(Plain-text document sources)

************

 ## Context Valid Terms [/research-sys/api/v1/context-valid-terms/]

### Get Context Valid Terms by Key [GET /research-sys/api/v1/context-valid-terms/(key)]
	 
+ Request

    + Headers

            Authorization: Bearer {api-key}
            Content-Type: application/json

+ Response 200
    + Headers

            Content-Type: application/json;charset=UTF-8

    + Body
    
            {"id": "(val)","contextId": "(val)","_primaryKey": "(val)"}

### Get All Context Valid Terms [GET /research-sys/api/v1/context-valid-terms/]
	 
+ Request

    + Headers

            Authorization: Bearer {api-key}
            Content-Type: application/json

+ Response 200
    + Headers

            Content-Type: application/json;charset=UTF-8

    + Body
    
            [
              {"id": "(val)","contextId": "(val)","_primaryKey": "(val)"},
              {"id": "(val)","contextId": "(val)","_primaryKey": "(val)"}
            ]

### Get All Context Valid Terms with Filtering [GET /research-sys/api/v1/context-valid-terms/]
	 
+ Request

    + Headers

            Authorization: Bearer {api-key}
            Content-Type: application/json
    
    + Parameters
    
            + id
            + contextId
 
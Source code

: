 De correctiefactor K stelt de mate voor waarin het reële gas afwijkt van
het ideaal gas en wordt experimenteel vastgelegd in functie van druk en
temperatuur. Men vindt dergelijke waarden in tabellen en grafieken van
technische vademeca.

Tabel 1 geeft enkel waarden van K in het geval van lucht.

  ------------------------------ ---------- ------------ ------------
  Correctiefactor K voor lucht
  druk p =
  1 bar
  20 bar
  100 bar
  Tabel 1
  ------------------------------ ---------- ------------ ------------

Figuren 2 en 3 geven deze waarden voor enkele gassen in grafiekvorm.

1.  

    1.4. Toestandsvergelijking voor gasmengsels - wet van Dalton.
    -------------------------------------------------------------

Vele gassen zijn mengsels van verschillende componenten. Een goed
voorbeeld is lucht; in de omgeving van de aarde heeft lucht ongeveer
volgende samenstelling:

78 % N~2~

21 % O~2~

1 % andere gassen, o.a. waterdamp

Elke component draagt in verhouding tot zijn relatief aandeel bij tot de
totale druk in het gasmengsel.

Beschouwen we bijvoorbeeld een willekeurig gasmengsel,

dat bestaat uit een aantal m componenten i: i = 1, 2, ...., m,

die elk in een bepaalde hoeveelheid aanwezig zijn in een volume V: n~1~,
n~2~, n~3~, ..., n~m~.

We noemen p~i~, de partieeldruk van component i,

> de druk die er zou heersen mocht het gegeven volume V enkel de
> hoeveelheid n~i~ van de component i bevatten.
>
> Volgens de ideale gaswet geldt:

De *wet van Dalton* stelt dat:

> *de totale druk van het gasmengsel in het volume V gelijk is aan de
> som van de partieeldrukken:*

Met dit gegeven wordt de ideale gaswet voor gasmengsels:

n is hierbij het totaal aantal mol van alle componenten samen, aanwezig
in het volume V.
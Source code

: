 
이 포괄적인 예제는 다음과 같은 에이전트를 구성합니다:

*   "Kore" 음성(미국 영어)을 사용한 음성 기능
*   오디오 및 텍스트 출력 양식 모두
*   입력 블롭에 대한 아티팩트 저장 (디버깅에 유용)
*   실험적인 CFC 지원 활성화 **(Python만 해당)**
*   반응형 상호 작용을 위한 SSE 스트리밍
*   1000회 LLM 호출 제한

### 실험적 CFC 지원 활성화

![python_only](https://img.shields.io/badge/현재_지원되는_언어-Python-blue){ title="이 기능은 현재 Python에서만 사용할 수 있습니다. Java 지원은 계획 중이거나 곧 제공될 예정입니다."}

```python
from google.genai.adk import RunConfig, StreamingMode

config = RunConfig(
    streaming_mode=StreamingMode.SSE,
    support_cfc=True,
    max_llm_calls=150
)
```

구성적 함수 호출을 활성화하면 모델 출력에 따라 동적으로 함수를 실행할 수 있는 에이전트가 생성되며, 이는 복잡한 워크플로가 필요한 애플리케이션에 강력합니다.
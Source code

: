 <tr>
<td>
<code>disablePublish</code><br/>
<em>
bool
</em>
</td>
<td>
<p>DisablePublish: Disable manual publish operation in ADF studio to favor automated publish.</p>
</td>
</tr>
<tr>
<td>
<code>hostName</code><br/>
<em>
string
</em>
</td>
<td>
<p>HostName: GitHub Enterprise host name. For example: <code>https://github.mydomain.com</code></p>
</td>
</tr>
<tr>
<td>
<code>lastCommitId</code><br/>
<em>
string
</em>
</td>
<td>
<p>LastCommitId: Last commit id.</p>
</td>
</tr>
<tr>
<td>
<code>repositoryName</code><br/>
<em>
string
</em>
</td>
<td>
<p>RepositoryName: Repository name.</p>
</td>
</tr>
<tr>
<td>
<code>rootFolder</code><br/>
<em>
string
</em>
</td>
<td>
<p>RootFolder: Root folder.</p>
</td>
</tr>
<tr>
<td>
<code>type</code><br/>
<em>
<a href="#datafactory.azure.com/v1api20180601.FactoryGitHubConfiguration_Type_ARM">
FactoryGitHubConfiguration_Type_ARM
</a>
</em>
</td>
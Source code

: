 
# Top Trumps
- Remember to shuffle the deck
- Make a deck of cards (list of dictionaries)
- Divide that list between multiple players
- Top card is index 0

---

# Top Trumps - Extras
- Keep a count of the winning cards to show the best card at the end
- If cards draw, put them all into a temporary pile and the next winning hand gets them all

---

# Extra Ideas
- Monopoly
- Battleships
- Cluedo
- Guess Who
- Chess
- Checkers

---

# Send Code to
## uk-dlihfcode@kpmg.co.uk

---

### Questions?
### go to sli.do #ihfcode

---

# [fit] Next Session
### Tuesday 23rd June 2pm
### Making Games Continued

************

• [WORK INSTRUCTIONS]: Copy the records word for word.

• [RESPONSE TO THE TASK]:
 ## Context Valid Terms [/research-sys/api/v1/context-valid-terms/]

### Get Context Valid Terms by Key [GET /research-sys/api/v1/context-valid-terms/(key)]
	 
+ Request

    + Headers

            Authorization: Bearer {api-key}
            Content-Type: application/json

+ Response 200
    + Headers

            Content-Type: application/json;charset=UTF-8

    + Body
    
            {"id": "(val)","contextId": "(val)","_primaryKey": "(val)"}

### Get All Context Valid Terms [GET /research-sys/api/v1/context-valid-terms/]
	 
+ Request

    + Headers

            Authorization: Bearer {api-key}
            Content-Type: application/json

+ Response 200
    + Headers

            Content-Type: application/json;charset=UTF-8

    + Body
    
            [
              {"id": "(val)","contextId": "(val)","_primaryKey": "(val)"},
              {"id": "(val)","contextId": "(val)","_primaryKey": "(val)"}
            ]

### Get All Context Valid Terms with Filtering [GET /research-sys/api/v1/context-valid-terms/]
	 
+ Request

    + Headers

            Authorization: Bearer {api-key}
            Content-Type: application/json
    
    + Parameters
    
            + id
            + contextId
 
Source code

: De correctiefactor K stelt de mate voor waarin het reële gas afwijkt van
het ideaal gas en wordt experimenteel vastgelegd in functie van druk en
temperatuur. Men vindt dergelijke waarden in tabellen en grafieken van
technische vademeca.

Tabel 1 geeft enkel waarden van K in het geval van lucht.

  ------------------------------ ---------- ------------ ------------
  Correctiefactor K voor lucht
  druk p =
  1 bar
  20 bar
  100 bar
  Tabel 1
  ------------------------------ ---------- ------------ ------------

Figuren 2 en 3 geven deze waarden voor enkele gassen in grafiekvorm.

1.  

    1.4. Toestandsvergelijking voor gasmengsels - wet van Dalton.
    -------------------------------------------------------------

Vele gassen zijn mengsels van verschillende componenten. Een goed
voorbeeld is lucht; in de omgeving van de aarde heeft lucht ongeveer
volgende samenstelling:

78 % N~2~

21 % O~2~

1 % andere gassen, o.a. waterdamp

Elke component draagt in verhouding tot zijn relatief aandeel bij tot de
totale druk in het gasmengsel.

Beschouwen we bijvoorbeeld een willekeurig gasmengsel,

dat bestaat uit een aantal m componenten i: i = 1, 2, ...., m,

die elk in een bepaalde hoeveelheid aanwezig zijn in een volume V: n~1~,
n~2~, n~3~, ..., n~m~.

We noemen p~i~, de partieeldruk van component i,

> de druk die er zou heersen mocht het gegeven volume V enkel de
> hoeveelheid n~i~ van de component i bevatten.
>
> Volgens de ideale gaswet geldt:

De *wet van Dalton* stelt dat:

> *de totale druk van het gasmengsel in het volume V gelijk is aan de
> som van de partieeldrukken:*

Met dit gegeven wordt de ideale gaswet voor gasmengsels:

n is hierbij het totaal aantal mol van alle componenten samen, aanwezig
in het volume V.
Source code

: 
이 포괄적인 예제는 다음과 같은 에이전트를 구성합니다:

*   "Kore" 음성(미국 영어)을 사용한 음성 기능
*   오디오 및 텍스트 출력 양식 모두
*   입력 블롭에 대한 아티팩트 저장 (디버깅에 유용)
*   실험적인 CFC 지원 활성화 **(Python만 해당)**
*   반응형 상호 작용을 위한 SSE 스트리밍
*   1000회 LLM 호출 제한

### 실험적 CFC 지원 활성화

![python_only](https://img.shields.io/badge/현재_지원되는_언어-Python-blue){ title="이 기능은 현재 Python에서만 사용할 수 있습니다. Java 지원은 계획 중이거나 곧 제공될 예정입니다."}

```python
from google.genai.adk import RunConfig, StreamingMode

config = RunConfig(
    streaming_mode=StreamingMode.SSE,
    support_cfc=True,
    max_llm_calls=150
)
```

구성적 함수 호출을 활성화하면 모델 출력에 따라 동적으로 함수를 실행할 수 있는 에이전트가 생성되며, 이는 복잡한 워크플로가 필요한 애플리케이션에 강력합니다.
Source code

: <tr>
<td>
<code>disablePublish</code><br/>
<em>
bool
</em>
</td>
<td>
<p>DisablePublish: Disable manual publish operation in ADF studio to favor automated publish.</p>
</td>
</tr>
<tr>
<td>
<code>hostName</code><br/>
<em>
string
</em>
</td>
<td>
<p>HostName: GitHub Enterprise host name. For example: <code>https://github.mydomain.com</code></p>
</td>
</tr>
<tr>
<td>
<code>lastCommitId</code><br/>
<em>
string
</em>
</td>
<td>
<p>LastCommitId: Last commit id.</p>
</td>
</tr>
<tr>
<td>
<code>repositoryName</code><br/>
<em>
string
</em>
</td>
<td>
<p>RepositoryName: Repository name.</p>
</td>
</tr>
<tr>
<td>
<code>rootFolder</code><br/>
<em>
string
</em>
</td>
<td>
<p>RootFolder: Root folder.</p>
</td>
</tr>
<tr>
<td>
<code>type</code><br/>
<em>
<a href="#datafactory.azure.com/v1api20180601.FactoryGitHubConfiguration_Type_ARM">
FactoryGitHubConfiguration_Type_ARM
</a>
</em>
</td>
Source code

: 
# Top Trumps
- Remember to shuffle the deck
- Make a deck of cards (list of dictionaries)
- Divide that list between multiple players
- Top card is index 0

---

# Top Trumps - Extras
- Keep a count of the winning cards to show the best card at the end
- If cards draw, put them all into a temporary pile and the next winning hand gets them all

---

# Extra Ideas
- Monopoly
- Battleships
- Cluedo
- Guess Who
- Chess
- Checkers

---

# Send Code to
## uk-dlihfcode@kpmg.co.uk

---

### Questions?
### go to sli.do #ihfcode

---

# [fit] Next Session
### Tuesday 23rd June 2pm
### Making Games Continued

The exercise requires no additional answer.